▸ ABOUT THIS EXERCISE
The required result is a copy of each line below in which "publicDirSrc" appears.

▸ DATA RECORDS

++++++++++

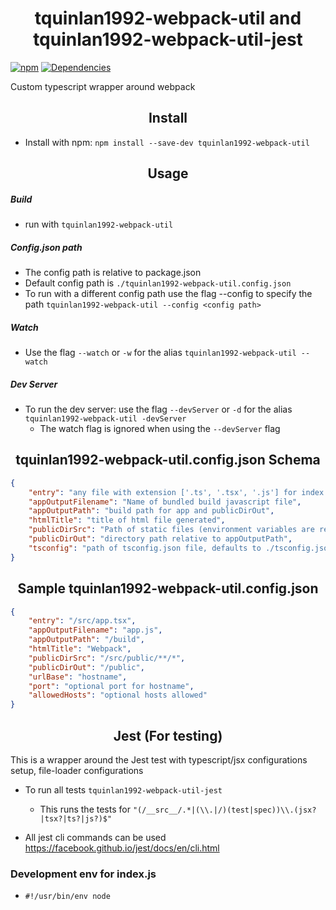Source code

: <h1 align="center">tquinlan1992-webpack-util and tquinlan1992-webpack-util-jest</h1>

[![npm](https://img.shields.io/npm/v/tquinlan1992-webpack-util.svg?style=flat-square)](https://www.npmjs.com/package/tquinlan1992-webpack-util)
[![Dependencies](https://david-dm.org/tquinlan1992/tquinlan1992-webpack-util.svg)](https://david-dm.org/tquinlan1992/tquinlan1992-webpack-util)

Custom typescript wrapper around webpack

<h2 align="center">Install</h2>

- Install with npm: ```npm install --save-dev tquinlan1992-webpack-util```

<h2 align="center">Usage</h2>

<h5 align="left">Build</h5>

- run with ```tquinlan1992-webpack-util```

<h5 align="left">Config.json path</h5>

- The config path is relative to package.json
- Default config path is ```./tquinlan1992-webpack-util.config.json```
- To run with a different config path use the flag --config to specify the path
```tquinlan1992-webpack-util --config <config path>```

<h5>Watch</h5>

- Use the flag ```--watch``` or ```-w``` for the alias
```tquinlan1992-webpack-util --watch```

<h5>Dev Server</h5>

- To run the dev server: use the flag ```--devServer``` or ```-d``` for the alias
```tquinlan1992-webpack-util -devServer```
    - The watch flag is ignored when using the ```--devServer``` flag

<h2 align="center">tquinlan1992-webpack-util.config.json Schema</h2>

```json
{
    "entry": "any file with extension ['.ts', '.tsx', '.js'] for index of app",
    "appOutputFilename": "Name of bundled build javascript file",
    "appOutputPath": "build path for app and publicDirOut",
    "htmlTitle": "title of html file generated",
    "publicDirSrc": "Path of static files (environment variables are recommended for this directory)",
    "publicDirOut": "directory path relative to appOutputPath",
    "tsconfig": "path of tsconfig.json file, defaults to ./tsconfig.json relative to project root"
}
```

<h2 align="center">Sample tquinlan1992-webpack-util.config.json</h2>

```json
{
    "entry": "/src/app.tsx",
    "appOutputFilename": "app.js",
    "appOutputPath": "/build",
    "htmlTitle": "Webpack",
    "publicDirSrc": "/src/public/**/*",
    "publicDirOut": "/public",
    "urlBase": "hostname",
    "port": "optional port for hostname",
    "allowedHosts": "optional hosts allowed"
}
```

<h2 align="center">Jest (For testing)</h2>
This is a wrapper around the Jest test with typescript/jsx configurations setup, file-loader configurations

 - To run all tests ```tquinlan1992-webpack-util-jest```
    - This runs the tests for ```"(/__src__/.*|(\\.|/)(test|spec))\\.(jsx?|tsx?|ts?|js?)$"```

 - All jest cli commands can be used https://facebook.github.io/jest/docs/en/cli.html

<h3 align="left">Development env for index.js</h3>

- ```#!/usr/bin/env node```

++++++++++

▸ ANSWER BOX
    "publicDirSrc": "Path of static files (environment variables are recommended for this directory)",
    "publicDirSrc": "/src/public/**/*",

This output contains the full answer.